Material provided section start
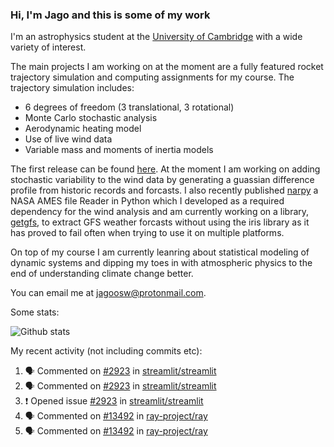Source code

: ### Hi, I'm Jago and this is some of my work

<!--
**jagoosw/jagoosw** is a ✨ _special_ ✨ repository because its `README.md` (this file) appears on your GitHub profile.

Here are some ideas to get you started:

- 🔭 I’m currently working on ...
- 🌱 I’m currently learning ...
- 👯 I’m looking to collaborate on ...
- 🤔 I’m looking for help with ...
- 💬 Ask me about ...
- 📫 How to reach me: ...
- 😄 Pronouns: ...
- ⚡ Fun fact: ...
-->

I'm an astrophysics student at the [University of Cambridge](https://www.ast.cam.ac.uk/students/current.undergraduates/part.ii.astrophysics) with a wide variety of interest.

The main projects I am working on at the moment are a fully featured rocket trajectory simulation and computing assignments for my course. The trajectory simulation includes:
- 6 degrees of freedom (3 translational, 3 rotational)
- Monte Carlo stochastic analysis
- Aerodynamic heating model
- Use of live wind data
- Variable mass and moments of inertia models

The first release can be found [here](https://github.com/CUSF-Simulation/CamPyRoS). At the moment I am working on adding stochastic variability to the wind data by generating a guassian difference profile from historic records and forcasts. I also recently published [narpy](https://pypi.org/project/narpy/) a NASA AMES file Reader in Python which I developed as a required dependency for the wind analysis and am currently working on a library, [getgfs](https://github.com/jagoosw/getgfs), to extract GFS weather forcasts without using the iris library as it has proved to fail often when trying to use it on multiple platforms.

On top of my course I am currently leanring about statistical modeling of dynamic systems and dipping my toes in with atmospheric physics to the end of understanding climate change better.

You can email me at [jagoosw@protonmail.com](mail:jagoosw@protonmail.com).

Some stats:

![Github stats](https://github-readme-stats.vercel.app/api?username=jagoosw&count_private=true&show_icons=true&theme=radical&hide_title=true&hide_border=true)
[](https://komarev.com/ghpvc/?username=jagoosw)

My recent activity (not including commits etc):
<!--START_SECTION:activity-->
1. 🗣 Commented on [#2923](https://github.com/streamlit/streamlit/issues/2923) in [streamlit/streamlit](https://github.com/streamlit/streamlit)
2. 🗣 Commented on [#2923](https://github.com/streamlit/streamlit/issues/2923) in [streamlit/streamlit](https://github.com/streamlit/streamlit)
3. ❗️ Opened issue [#2923](https://github.com/streamlit/streamlit/issues/2923) in [streamlit/streamlit](https://github.com/streamlit/streamlit)
4. 🗣 Commented on [#13492](https://github.com/ray-project/ray/issues/13492) in [ray-project/ray](https://github.com/ray-project/ray)
5. 🗣 Commented on [#13492](https://github.com/ray-project/ray/issues/13492) in [ray-project/ray](https://github.com/ray-project/ray)
<!--END_SECTION:activity-->
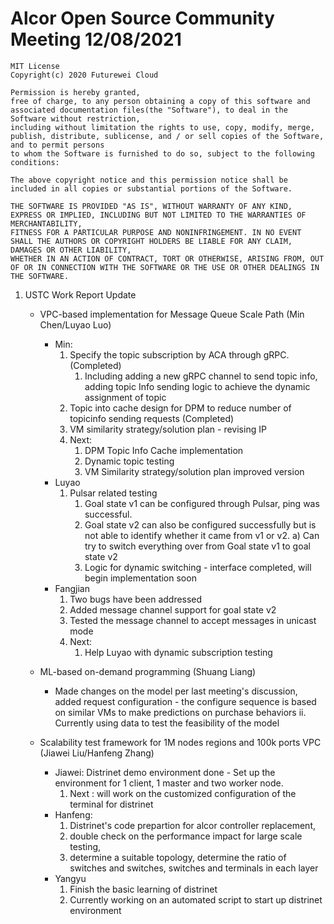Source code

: # Alcor Open Source Community Meeting 12/08/2021


    MIT License
    Copyright(c) 2020 Futurewei Cloud

    Permission is hereby granted,
    free of charge, to any person obtaining a copy of this software and associated documentation files(the "Software"), to deal in the Software without restriction,
    including without limitation the rights to use, copy, modify, merge, publish, distribute, sublicense, and / or sell copies of the Software, and to permit persons
    to whom the Software is furnished to do so, subject to the following conditions:

    The above copyright notice and this permission notice shall be included in all copies or substantial portions of the Software.

    THE SOFTWARE IS PROVIDED "AS IS", WITHOUT WARRANTY OF ANY KIND, EXPRESS OR IMPLIED, INCLUDING BUT NOT LIMITED TO THE WARRANTIES OF MERCHANTABILITY,
    FITNESS FOR A PARTICULAR PURPOSE AND NONINFRINGEMENT. IN NO EVENT SHALL THE AUTHORS OR COPYRIGHT HOLDERS BE LIABLE FOR ANY CLAIM, DAMAGES OR OTHER LIABILITY,
    WHETHER IN AN ACTION OF CONTRACT, TORT OR OTHERWISE, ARISING FROM, OUT OF OR IN CONNECTION WITH THE SOFTWARE OR THE USE OR OTHER DEALINGS IN THE SOFTWARE.

1. USTC Work Report Update
    * VPC-based implementation for Message Queue Scale Path (Min Chen/Luyao Luo)
        * Min: 
			1) Specify the topic subscription by ACA through gRPC. (Completed)
				1) Including adding a new gRPC channel to send topic info, adding topic Info sending logic to achieve the dynamic assignment of topic
			2) Topic into cache design for DPM to reduce number of topicinfo sending requests (Completed)
			3) VM similarity strategy/solution plan - revising IP
			4) Next:
				1) DPM Topic Info Cache implementation
				2) Dynamic topic testing  
				3) VM Similarity strategy/solution plan improved version
		* Luyao
			1) Pulsar related testing
				1) Goal state v1 can be configured through Pulsar, ping was successful. 
				2) Goal state v2 can also be configured successfully but is not able to identify whether it came from v1 or v2. 
					a) Can try to switch everything over from Goal state v1 to goal state v2
				3) Logic for dynamic switching - interface completed, will begin implementation soon 
		* Fangjian
			1) Two bugs have been addressed
			2) Added message channel support for goal state v2 
			3) Tested the message channel to accept messages in unicast mode
			4) Next:
				1) Help Luyao with dynamic subscription testing
	* ML-based on-demand programming (Shuang Liang)
		* Made changes on the model per last meeting's discussion, added request configuration - the configure sequence is based on similar VMs to make predictions on purchase behaviors
		ii. Currently using data to test the feasibility of the model
			
	* Scalability test framework for 1M nodes regions and 100k ports VPC (Jiawei Liu/Hanfeng Zhang)
		* Jiawei: Distrinet demo environment done - Set up the environment for 1 client, 1 master and two worker node. 
			1) Next : will work on the customized configuration of the terminal for distrinet
		* Hanfeng: 
			1) Distrinet's code prepartion for alcor controller replacement, 
			2) double check on the performance impact for large scale testing, 
			3) determine a suitable topology, determine the ratio of switches and switches, switches and terminals in each layer
		* Yangyu
			1) Finish the basic learning of distrinet 
			2) Currently working on an automated script to start up distrinet environment
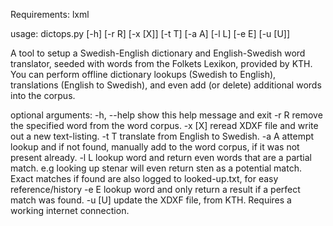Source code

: Requirements:
lxml

usage: dictops.py [-h] [-r R] [-x [X]] [-t T] [-a A] [-l L] [-e E] [-u [U]]

A tool to setup a Swedish-English dictionary and English-Swedish word
translator, seeded with words from the Folkets Lexikon, provided by KTH. You
can perform offline dictionary lookups (Swedish to English), translations
(English to Swedish), and even add (or delete) additional words into the
corpus.

optional arguments:
  -h, --help  show this help message and exit
  -r R        remove the specified word from the word corpus.
  -x [X]      reread XDXF file and write out a new text-listing.
  -t T        translate from English to Swedish.
  -a A        attempt lookup and if not found, manually add to the word
              corpus, if it was not present already.
  -l L        lookup word and return even words that are a partial match. e.g
              looking up stenar will even return sten as a potential match.
              Exact matches if found are also logged to looked-up.txt, for
              easy reference/history
  -e E        lookup word and only return a result if a perfect match was
              found.
  -u [U]      update the XDXF file, from KTH. Requires a working internet
              connection.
Material provided section end
In the listing above, find the line with "- 😄 Pronouns: ..." and the line with "- Variable mass and moments of inertia models", then print exactly those lines and every line between them.

Completed task
- 😄 Pronouns: ...
- ⚡ Fun fact: ...
-->

I'm an astrophysics student at the [University of Cambridge](https://www.ast.cam.ac.uk/students/current.undergraduates/part.ii.astrophysics) with a wide variety of interest.

The main projects I am working on at the moment are a fully featured rocket trajectory simulation and computing assignments for my course. The trajectory simulation includes:
- 6 degrees of freedom (3 translational, 3 rotational)
- Monte Carlo stochastic analysis
- Aerodynamic heating model
- Use of live wind data
- Variable mass and moments of inertia models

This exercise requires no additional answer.